● What to do: Through the line with "accordée par la" and starting from the first line, return the records below word for word, with pictures left out.

● Data section:

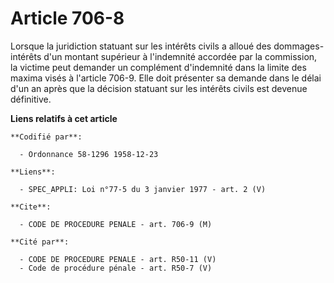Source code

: # Article 706-8

Lorsque la juridiction statuant sur les intérêts civils a alloué des dommages-intérêts d'un montant supérieur à l'indemnité
accordée par la commission, la victime peut demander un complément d'indemnité dans la limite des maxima visés à l'article
706-9. Elle doit présenter sa demande dans le délai d'un an après que la décision statuant sur les intérêts civils est
devenue définitive.

**Liens relatifs à cet article**

	**Codifié par**:

	  - Ordonnance 58-1296 1958-12-23

	**Liens**:

	  - SPEC_APPLI: Loi n°77-5 du 3 janvier 1977 - art. 2 (V)

	**Cite**:

	  - CODE DE PROCEDURE PENALE - art. 706-9 (M)

	**Cité par**:

	  - CODE DE PROCEDURE PENALE - art. R50-11 (V)
	  - Code de procédure pénale - art. R50-7 (V)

● Answer for this exercise:
Source code

: # Article 706-8

Lorsque la juridiction statuant sur les intérêts civils a alloué des dommages-intérêts d'un montant supérieur à l'indemnité
accordée par la commission, la victime peut demander un complément d'indemnité dans la limite des maxima visés à l'article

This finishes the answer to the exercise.